A.        Introduction

1.        La dernière vague d’événements dans le domaine de la génétique moléculaire a fortement accéléré le débat sur les questions de biotechnologie et de génétique, dont certaines pourraient supposer de graves menaces pour l’équilibre écologique de notre environnement, mais également pour la dignité de la personne humaine. L’homme peut aujourd’hui, pour la première fois depuis l’apparition de son espèce, lire et réécrire les informations relatives aux caractéristiques physiques (phénotype) qui constituent l’essence de toute créature vivante, des microbes à l’être humain. Ces informations sont encodées dans une molécule spécifique (ADN) qui forme plusieurs gènes dont l’ensemble constitue le génome ou le génotype de l’organisme concerné. Le génotype d’un organisme donné est converti en son phénotype par un mécanisme de “lecture” biochimique du génotype, qui est ensuite traduit en une synthèse de protéines structurées pour finalement produire un être vivant déterminé. Étant donné que tous les organismes vivants ont partagé la même évolution, l’on observe une forte ressemblance entre les informations génétiques de tous les êtres vivants, même entre celles des animaux et des plantes. La différence entre le génome humain et celui du chimpanzé est de moins de 1,5%! Étant donné que l’homme est considéré comme un animal, le génome humain peut, à l’instar de celui d’autres organismes, être soumis aux mêmes changements et manipulations que d’autres créatures vivantes, par le biais des modifications complexes que la biochimie peut apporter aux composés chimiques qui forment le génome. Le génome humain peut donc être lu et amendé, ce qui soulève plusieurs problèmes sur les plans de l’éthique et des droits de l’homme.
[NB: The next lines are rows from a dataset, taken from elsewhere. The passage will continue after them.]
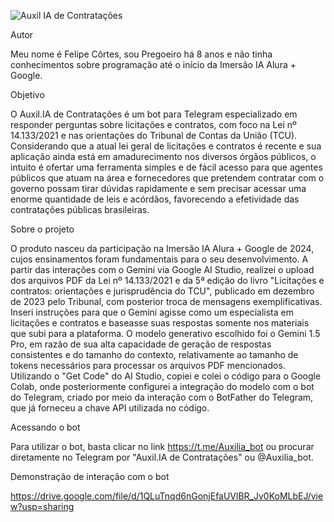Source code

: ![Auxil IA de Contratações](https://github.com/fgcortes/Projeto-da-Imersao-Alura/assets/169413553/a4a267a5-999b-460f-8c95-6740362e0a80)


Autor

Meu nome é Felipe Côrtes, sou Pregoeiro há 8 anos e não tinha conhecimentos sobre programação até o início da Imersão IA Alura + Google.

Objetivo

O Auxil.IA de Contratações é um bot para Telegram especializado em responder perguntas sobre licitações e contratos, com foco na Lei nº 14.133/2021 e nas orientações do Tribunal de Contas da União (TCU). Considerando que a atual lei geral de licitações e contratos é recente e sua aplicação ainda está em amadurecimento nos diversos órgãos públicos, o intuito é ofertar uma ferramenta simples e de fácil acesso para que agentes públicos que atuam na área e fornecedores que pretendem contratar com o governo possam tirar dúvidas rapidamente e sem precisar acessar uma enorme quantidade de leis e acórdãos, favorecendo a efetividade das contratações públicas brasileiras.

Sobre o projeto

O produto nasceu da participação na Imersão IA Alura + Google de 2024, cujos ensinamentos foram fundamentais para o seu desenvolvimento.
A partir das interações com o Gemini via Google AI Studio, realizei o upload dos arquivos PDF da Lei nº 14.133/2021 e da 5ª edição do livro "Licitações e contratos: orientações e jurisprudência do TCU", publicado em dezembro de 2023 pelo Tribunal, com posterior troca de mensagens exemplificativas.
Inseri instruções para que o Gemini agisse como um especialista em licitações e contratos e baseasse suas respostas somente nos materiais que subi para a plataforma.
O modelo generativo escolhido foi o Gemini 1.5 Pro, em razão de sua alta capacidade de geração de respostas consistentes e do tamanho do contexto, relativamente ao tamanho de tokens necessários para processar os arquivos PDF mencionados.
Utilizando o "Get Code" do AI Studio, copiei e colei o código para o Google Colab, onde posteriormente configurei a integração do modelo com o bot do Telegram, criado por meio da interação com o BotFather do Telegram, que já forneceu a chave API utilizada no código.

Acessando o bot

Para utilizar o bot, basta clicar no link https://t.me/Auxilia_bot ou procurar diretamente no Telegram por "Auxil.IA de Contratações" ou @Auxilia_bot.

Demonstração de interação com o bot

https://drive.google.com/file/d/1QLuTnqd6nGonjEfaUVlBR_Jv0KoMLbEJ/view?usp=sharing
2.        A ce stade, il importe de souligner que ces nouveaux progrès de la biologie moléculaire offrent également à l’homme d’immenses perspectives dans la lutte contre plusieurs problèmes biologiques de notre environnement, ainsi que des espoirs et de nouvelles possibilités fantastiques dans les secteurs de l’agriculture, de la pharmacologie, du droit pénal et le droit d’instruction, de l’écologie et, surtout, de la médecine. Dans le domaine de la médecine, nous pourrons pour la première fois non seulement disposer d’un diagnostic précoce de nombreuses maladies, même sur un fœtus “in utero”, mais aussi véritablement “guérir” de nombreuses maladies que nous ne pouvions encore que “contrôler”, sans parler des vaccins. Tout cela serait notamment possible par le travail génétique consistant à modifier le génome d’une personne pour y effacer les gènes défectueux, ce qu’il est convenu d’appeler la “thérapie génique”.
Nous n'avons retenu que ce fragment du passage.